* [WHAT YOU WILL DO] Output the full listing below exactly as it reads, and skip anything that is a picture.
*** INPUT MATERIAL Section Begins ***
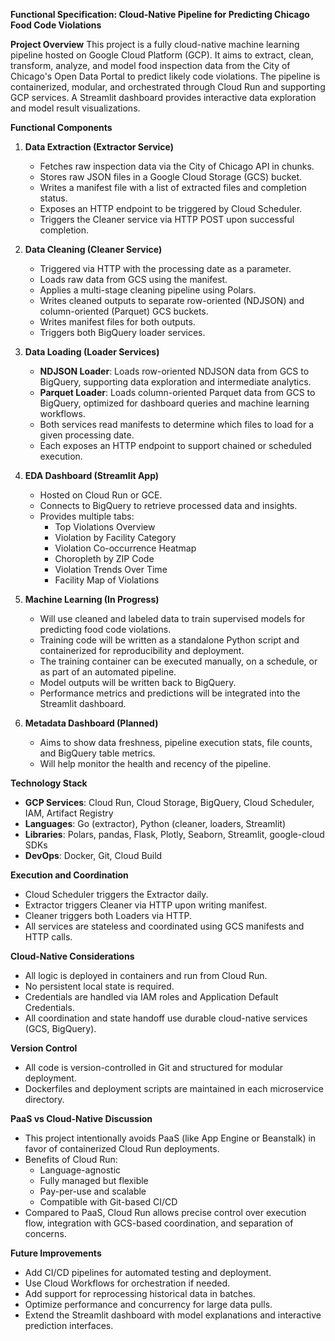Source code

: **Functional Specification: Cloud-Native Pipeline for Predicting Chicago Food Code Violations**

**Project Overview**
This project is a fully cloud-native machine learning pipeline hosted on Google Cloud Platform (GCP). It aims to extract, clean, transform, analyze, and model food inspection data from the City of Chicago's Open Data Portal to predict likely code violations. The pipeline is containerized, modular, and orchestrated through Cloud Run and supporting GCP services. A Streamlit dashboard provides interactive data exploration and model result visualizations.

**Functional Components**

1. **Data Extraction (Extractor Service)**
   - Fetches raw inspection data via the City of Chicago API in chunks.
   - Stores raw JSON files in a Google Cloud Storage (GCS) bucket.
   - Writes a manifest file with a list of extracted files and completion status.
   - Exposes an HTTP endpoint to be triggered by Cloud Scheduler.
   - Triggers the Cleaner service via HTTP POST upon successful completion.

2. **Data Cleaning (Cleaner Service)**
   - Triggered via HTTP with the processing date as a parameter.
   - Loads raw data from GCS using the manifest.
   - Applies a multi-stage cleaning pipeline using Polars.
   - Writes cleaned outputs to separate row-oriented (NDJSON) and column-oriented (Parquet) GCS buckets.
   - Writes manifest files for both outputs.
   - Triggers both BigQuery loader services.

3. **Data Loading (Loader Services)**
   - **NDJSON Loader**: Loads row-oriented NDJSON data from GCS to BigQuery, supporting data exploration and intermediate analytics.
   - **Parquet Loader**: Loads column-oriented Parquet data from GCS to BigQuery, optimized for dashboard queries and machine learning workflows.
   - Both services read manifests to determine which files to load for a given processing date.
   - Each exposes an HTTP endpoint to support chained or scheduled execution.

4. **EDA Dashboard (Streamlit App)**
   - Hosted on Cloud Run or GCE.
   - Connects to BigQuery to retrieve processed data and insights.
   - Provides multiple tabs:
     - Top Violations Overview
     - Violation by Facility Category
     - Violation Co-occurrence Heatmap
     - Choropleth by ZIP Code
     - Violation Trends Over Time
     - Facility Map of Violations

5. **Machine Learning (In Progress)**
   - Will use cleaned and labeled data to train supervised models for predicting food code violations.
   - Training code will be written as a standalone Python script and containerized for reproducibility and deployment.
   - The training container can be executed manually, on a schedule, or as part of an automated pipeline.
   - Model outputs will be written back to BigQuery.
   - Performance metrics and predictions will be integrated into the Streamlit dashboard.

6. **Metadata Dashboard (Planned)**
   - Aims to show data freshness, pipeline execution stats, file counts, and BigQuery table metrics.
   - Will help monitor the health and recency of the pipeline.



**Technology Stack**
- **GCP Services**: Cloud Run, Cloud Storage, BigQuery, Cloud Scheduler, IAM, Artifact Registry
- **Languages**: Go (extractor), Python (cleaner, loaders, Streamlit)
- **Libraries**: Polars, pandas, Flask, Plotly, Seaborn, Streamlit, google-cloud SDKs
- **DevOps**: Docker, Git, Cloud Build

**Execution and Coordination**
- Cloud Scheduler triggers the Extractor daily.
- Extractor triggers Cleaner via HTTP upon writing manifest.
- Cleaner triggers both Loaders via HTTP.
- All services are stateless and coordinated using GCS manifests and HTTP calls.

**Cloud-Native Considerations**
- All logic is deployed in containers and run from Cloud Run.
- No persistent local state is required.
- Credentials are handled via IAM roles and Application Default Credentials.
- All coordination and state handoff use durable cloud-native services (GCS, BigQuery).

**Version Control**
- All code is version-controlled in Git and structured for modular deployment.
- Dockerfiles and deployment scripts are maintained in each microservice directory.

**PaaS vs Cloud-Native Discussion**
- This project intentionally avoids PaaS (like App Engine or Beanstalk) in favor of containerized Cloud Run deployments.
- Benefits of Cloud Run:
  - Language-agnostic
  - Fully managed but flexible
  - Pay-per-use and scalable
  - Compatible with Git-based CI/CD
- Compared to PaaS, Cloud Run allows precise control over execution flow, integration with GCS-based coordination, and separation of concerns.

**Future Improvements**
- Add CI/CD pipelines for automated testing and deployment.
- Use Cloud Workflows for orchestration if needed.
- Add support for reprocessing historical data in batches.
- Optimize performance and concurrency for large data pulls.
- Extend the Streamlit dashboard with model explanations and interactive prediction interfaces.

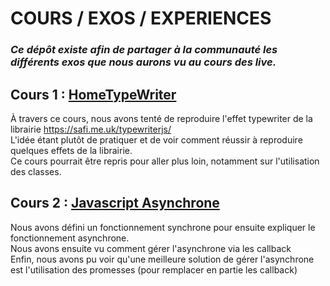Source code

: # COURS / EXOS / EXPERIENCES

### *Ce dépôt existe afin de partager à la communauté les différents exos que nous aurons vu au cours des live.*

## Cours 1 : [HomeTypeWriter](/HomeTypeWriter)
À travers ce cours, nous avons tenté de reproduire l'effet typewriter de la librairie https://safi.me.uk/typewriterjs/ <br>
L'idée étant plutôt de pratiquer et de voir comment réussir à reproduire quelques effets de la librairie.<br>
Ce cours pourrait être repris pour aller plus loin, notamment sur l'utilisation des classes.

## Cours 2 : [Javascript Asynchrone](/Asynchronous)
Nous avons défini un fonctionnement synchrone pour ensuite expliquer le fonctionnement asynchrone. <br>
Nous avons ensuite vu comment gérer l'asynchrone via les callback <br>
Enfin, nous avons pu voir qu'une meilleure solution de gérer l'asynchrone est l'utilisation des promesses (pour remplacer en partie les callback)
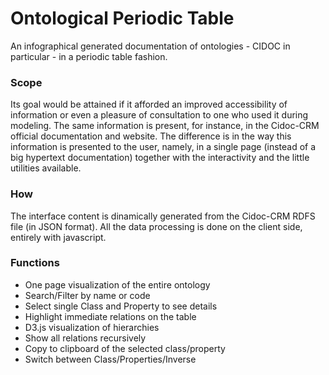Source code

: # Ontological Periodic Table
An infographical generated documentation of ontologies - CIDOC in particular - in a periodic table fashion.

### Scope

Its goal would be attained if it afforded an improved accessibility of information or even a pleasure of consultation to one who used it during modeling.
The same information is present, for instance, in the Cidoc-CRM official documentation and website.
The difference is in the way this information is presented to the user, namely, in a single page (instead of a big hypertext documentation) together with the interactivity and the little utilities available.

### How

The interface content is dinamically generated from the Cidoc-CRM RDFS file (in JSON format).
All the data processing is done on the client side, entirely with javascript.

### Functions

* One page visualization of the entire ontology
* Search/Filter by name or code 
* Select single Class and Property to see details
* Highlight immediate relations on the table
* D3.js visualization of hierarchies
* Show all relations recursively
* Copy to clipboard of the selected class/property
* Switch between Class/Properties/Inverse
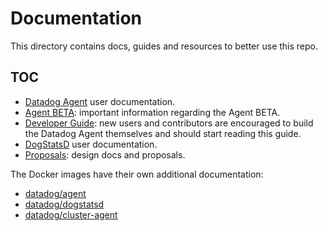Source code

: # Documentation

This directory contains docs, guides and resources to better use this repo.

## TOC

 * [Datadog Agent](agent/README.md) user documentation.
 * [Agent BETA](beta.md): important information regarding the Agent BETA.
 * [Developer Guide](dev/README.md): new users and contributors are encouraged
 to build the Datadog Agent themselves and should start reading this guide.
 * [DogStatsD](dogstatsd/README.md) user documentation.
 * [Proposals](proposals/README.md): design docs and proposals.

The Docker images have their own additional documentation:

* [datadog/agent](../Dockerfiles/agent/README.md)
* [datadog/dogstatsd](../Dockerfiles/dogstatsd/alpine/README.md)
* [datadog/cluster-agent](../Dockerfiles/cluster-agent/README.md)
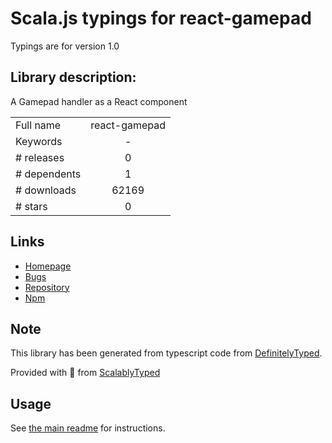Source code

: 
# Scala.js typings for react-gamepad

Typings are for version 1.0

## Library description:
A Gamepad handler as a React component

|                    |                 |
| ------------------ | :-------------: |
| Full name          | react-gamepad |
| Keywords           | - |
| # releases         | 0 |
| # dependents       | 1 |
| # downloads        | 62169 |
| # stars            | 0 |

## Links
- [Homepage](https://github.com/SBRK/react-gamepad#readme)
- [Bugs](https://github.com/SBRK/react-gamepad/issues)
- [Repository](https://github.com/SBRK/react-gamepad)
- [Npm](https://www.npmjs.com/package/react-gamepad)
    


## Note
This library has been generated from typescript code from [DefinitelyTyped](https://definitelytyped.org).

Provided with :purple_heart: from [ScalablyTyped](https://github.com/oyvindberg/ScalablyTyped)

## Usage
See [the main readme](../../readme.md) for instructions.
*** INPUT MATERIAL Section Ends ***
* [ANSWER]
Source code

: **Functional Specification: Cloud-Native Pipeline for Predicting Chicago Food Code Violations**

**Project Overview**
This project is a fully cloud-native machine learning pipeline hosted on Google Cloud Platform (GCP). It aims to extract, clean, transform, analyze, and model food inspection data from the City of Chicago's Open Data Portal to predict likely code violations. The pipeline is containerized, modular, and orchestrated through Cloud Run and supporting GCP services. A Streamlit dashboard provides interactive data exploration and model result visualizations.

**Functional Components**

1. **Data Extraction (Extractor Service)**
   - Fetches raw inspection data via the City of Chicago API in chunks.
   - Stores raw JSON files in a Google Cloud Storage (GCS) bucket.
   - Writes a manifest file with a list of extracted files and completion status.
   - Exposes an HTTP endpoint to be triggered by Cloud Scheduler.
   - Triggers the Cleaner service via HTTP POST upon successful completion.

2. **Data Cleaning (Cleaner Service)**
   - Triggered via HTTP with the processing date as a parameter.
   - Loads raw data from GCS using the manifest.
   - Applies a multi-stage cleaning pipeline using Polars.
   - Writes cleaned outputs to separate row-oriented (NDJSON) and column-oriented (Parquet) GCS buckets.
   - Writes manifest files for both outputs.
   - Triggers both BigQuery loader services.

3. **Data Loading (Loader Services)**
   - **NDJSON Loader**: Loads row-oriented NDJSON data from GCS to BigQuery, supporting data exploration and intermediate analytics.
   - **Parquet Loader**: Loads column-oriented Parquet data from GCS to BigQuery, optimized for dashboard queries and machine learning workflows.
   - Both services read manifests to determine which files to load for a given processing date.
   - Each exposes an HTTP endpoint to support chained or scheduled execution.

4. **EDA Dashboard (Streamlit App)**
   - Hosted on Cloud Run or GCE.
   - Connects to BigQuery to retrieve processed data and insights.
   - Provides multiple tabs:
     - Top Violations Overview
     - Violation by Facility Category
     - Violation Co-occurrence Heatmap
     - Choropleth by ZIP Code
     - Violation Trends Over Time
     - Facility Map of Violations

5. **Machine Learning (In Progress)**
   - Will use cleaned and labeled data to train supervised models for predicting food code violations.
   - Training code will be written as a standalone Python script and containerized for reproducibility and deployment.
   - The training container can be executed manually, on a schedule, or as part of an automated pipeline.
   - Model outputs will be written back to BigQuery.
   - Performance metrics and predictions will be integrated into the Streamlit dashboard.

6. **Metadata Dashboard (Planned)**
   - Aims to show data freshness, pipeline execution stats, file counts, and BigQuery table metrics.
   - Will help monitor the health and recency of the pipeline.



**Technology Stack**
- **GCP Services**: Cloud Run, Cloud Storage, BigQuery, Cloud Scheduler, IAM, Artifact Registry
- **Languages**: Go (extractor), Python (cleaner, loaders, Streamlit)
- **Libraries**: Polars, pandas, Flask, Plotly, Seaborn, Streamlit, google-cloud SDKs
- **DevOps**: Docker, Git, Cloud Build

**Execution and Coordination**
- Cloud Scheduler triggers the Extractor daily.
- Extractor triggers Cleaner via HTTP upon writing manifest.
- Cleaner triggers both Loaders via HTTP.
- All services are stateless and coordinated using GCS manifests and HTTP calls.

**Cloud-Native Considerations**
- All logic is deployed in containers and run from Cloud Run.
- No persistent local state is required.
- Credentials are handled via IAM roles and Application Default Credentials.
- All coordination and state handoff use durable cloud-native services (GCS, BigQuery).

**Version Control**
- All code is version-controlled in Git and structured for modular deployment.
- Dockerfiles and deployment scripts are maintained in each microservice directory.

**PaaS vs Cloud-Native Discussion**
- This project intentionally avoids PaaS (like App Engine or Beanstalk) in favor of containerized Cloud Run deployments.
- Benefits of Cloud Run:
  - Language-agnostic
  - Fully managed but flexible
  - Pay-per-use and scalable
  - Compatible with Git-based CI/CD
- Compared to PaaS, Cloud Run allows precise control over execution flow, integration with GCS-based coordination, and separation of concerns.

**Future Improvements**
- Add CI/CD pipelines for automated testing and deployment.
- Use Cloud Workflows for orchestration if needed.
- Add support for reprocessing historical data in batches.
- Optimize performance and concurrency for large data pulls.
- Extend the Streamlit dashboard with model explanations and interactive prediction interfaces.

Source code

: # COURS / EXOS / EXPERIENCES

### *Ce dépôt existe afin de partager à la communauté les différents exos que nous aurons vu au cours des live.*

## Cours 1 : [HomeTypeWriter](/HomeTypeWriter)
À travers ce cours, nous avons tenté de reproduire l'effet typewriter de la librairie https://safi.me.uk/typewriterjs/ <br>
L'idée étant plutôt de pratiquer et de voir comment réussir à reproduire quelques effets de la librairie.<br>
Ce cours pourrait être repris pour aller plus loin, notamment sur l'utilisation des classes.

## Cours 2 : [Javascript Asynchrone](/Asynchronous)
Nous avons défini un fonctionnement synchrone pour ensuite expliquer le fonctionnement asynchrone. <br>
Nous avons ensuite vu comment gérer l'asynchrone via les callback <br>
Enfin, nous avons pu voir qu'une meilleure solution de gérer l'asynchrone est l'utilisation des promesses (pour remplacer en partie les callback)
Source code

: # Ontological Periodic Table
An infographical generated documentation of ontologies - CIDOC in particular - in a periodic table fashion.

### Scope

Its goal would be attained if it afforded an improved accessibility of information or even a pleasure of consultation to one who used it during modeling.
The same information is present, for instance, in the Cidoc-CRM official documentation and website.
The difference is in the way this information is presented to the user, namely, in a single page (instead of a big hypertext documentation) together with the interactivity and the little utilities available.

### How

The interface content is dinamically generated from the Cidoc-CRM RDFS file (in JSON format).
All the data processing is done on the client side, entirely with javascript.

### Functions

* One page visualization of the entire ontology
* Search/Filter by name or code 
* Select single Class and Property to see details
* Highlight immediate relations on the table
* D3.js visualization of hierarchies
* Show all relations recursively
* Copy to clipboard of the selected class/property
* Switch between Class/Properties/Inverse
Source code

: # Documentation

This directory contains docs, guides and resources to better use this repo.

## TOC

 * [Datadog Agent](agent/README.md) user documentation.
 * [Agent BETA](beta.md): important information regarding the Agent BETA.
 * [Developer Guide](dev/README.md): new users and contributors are encouraged
 to build the Datadog Agent themselves and should start reading this guide.
 * [DogStatsD](dogstatsd/README.md) user documentation.
 * [Proposals](proposals/README.md): design docs and proposals.

The Docker images have their own additional documentation:

* [datadog/agent](../Dockerfiles/agent/README.md)
* [datadog/dogstatsd](../Dockerfiles/dogstatsd/alpine/README.md)
* [datadog/cluster-agent](../Dockerfiles/cluster-agent/README.md)
Source code

: 
# Scala.js typings for react-gamepad

Typings are for version 1.0

## Library description:
A Gamepad handler as a React component

|                    |                 |
| ------------------ | :-------------: |
| Full name          | react-gamepad |
| Keywords           | - |
| # releases         | 0 |
| # dependents       | 1 |
| # downloads        | 62169 |
| # stars            | 0 |

## Links
- [Homepage](https://github.com/SBRK/react-gamepad#readme)
- [Bugs](https://github.com/SBRK/react-gamepad/issues)
- [Repository](https://github.com/SBRK/react-gamepad)
- [Npm](https://www.npmjs.com/package/react-gamepad)
    


## Note
This library has been generated from typescript code from [DefinitelyTyped](https://definitelytyped.org).

Provided with :purple_heart: from [ScalablyTyped](https://github.com/oyvindberg/ScalablyTyped)

## Usage
See [the main readme](../../readme.md) for instructions.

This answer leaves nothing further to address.